14 Aralık'ta Zaman Gazetesi Genel Yayın Müdürü Ekrem Dumanlı ve Samanyolu Yayın Grubu Başkanı Dr. Hidayet Karaca'nın bir dizi film senaryosundan gözaltına alınması, Karaca'nın hukuksuz bir şekilde tutuklamasının Türkiye'yi basın özgürlüğü bakımından dünyaya rezil ettiğini belirten Çakmak, 33 gün yapılan medya darbesine AP'nin en ağır diplomatik ikazını yaparak siyasi iktidarı uyardığını, ülkeyi yönetenlerin artık Avrupa Birliği'nden(AB) bize ne deme lükslerinin olmadığını kaydetti.

Bir yılı aşkındır ülkeden çok sayıda gazetecinin siyasi iktidarın baskına bağlı işsiz kaldığının altını çizen Çakmak, bir ay önce Samanyolu Televizyonu ve Zaman gazetesine yapılan baskınında muhalif düşünce adına toplumda korku, sindirme ve kendisi gibi düşünmeyen herkesi yok ederim anlayışının bir tezahürü olduğunu vurguladı.

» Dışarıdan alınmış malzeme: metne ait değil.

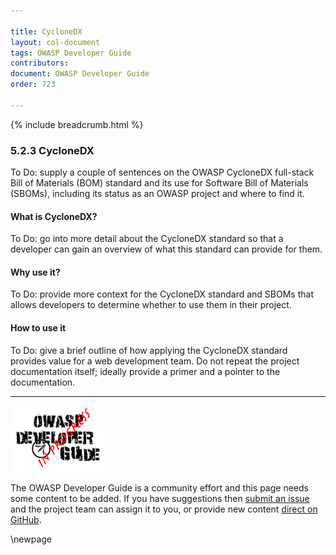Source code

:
```yaml
---

title: CycloneDX
layout: col-document
tags: OWASP Developer Guide
contributors:
document: OWASP Developer Guide
order: 723

---
```


{% include breadcrumb.html %}

### 5.2.3 CycloneDX

To Do: supply a couple of sentences on the OWASP CycloneDX full-stack Bill of Materials (BOM) standard
and its use for Software Bill of Materials (SBOMs), including its status as an OWASP project and where to find it.

#### What is CycloneDX?

To Do: go into more detail about the CycloneDX standard so that a developer
can gain an overview of what this standard can provide for them.

#### Why use it?

To Do: provide more context for the CycloneDX standard and SBOMs that allows developers to determine
whether to use them in their project.

#### How to use it

To Do: give a brief outline of how applying the CycloneDX standard provides value for a web development team.
Do not repeat the project documentation itself; ideally provide a primer and a pointer to the documentation.

----

![Developer Guide](../../assets/images/dg_wip.png "OWASP Developer Guide")

The OWASP Developer Guide is a community effort and this page needs some content to be added.
If you have suggestions then [submit an issue][issue070203] and the project team can assign it to you,
or provide new content [direct on GitHub][edit070203].

[issue070203]: https://github.com/OWASP/www-project-developer-guide/issues/new?labels=enhancement&template=request.md&title=Update:%2007-implementation/02-dependencies/03-cyclonedx
[edit070203]: https://github.com/OWASP/www-project-developer-guide/blob/main/draft/07-implementation/02-dependencies/03-cyclonedx.md

\newpage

İleri demokrasiye sahip ülkelerde basın özgürlüğü ve demokrasi çıtalarının yüksek olduğunu belirten Çakmak, AP'nin 14 Aralık'ta basın özgürlüğüne yapılan darbeye dün Strasbourg'ta sert tepki vermemesinin Avrupa için basın özgürlüğünün ne anlam ifade ettiği pencereden bakarak siyasi iktidarın değerlendirmesi gerektiğinin altını çizdi.

Özgür basına yapılan baskı, darbe girişimleri ve akreditasyonlarla, siyasi iktidarın bu iletişim çağında halkın ülke gerçeklerini önleyeceğine inanıyorsa yanıldığını dile getiren Çakmak, "AP, dün Strasbourg'ta AKP iktidarına kendileri için basın özgürlüğünün ne demek olduğunu diplomatik bir dille ikazını yaptı. 593 vekilden 551'i Türkiye'de basın özgürlü yok diyorsa, siyasi iktidar bundan ders çıkarmalı. Dizi senaryolarıyla siz basın mensuplarını tutuklarsanız Avrupa Birliği'ne yutturamazsınız. 14 Aralık'ta özgür basına yapılan darbe ülkemizin itibarını dünyada yerle bir etti. Dünyaya rezil olduk." diye konuştu.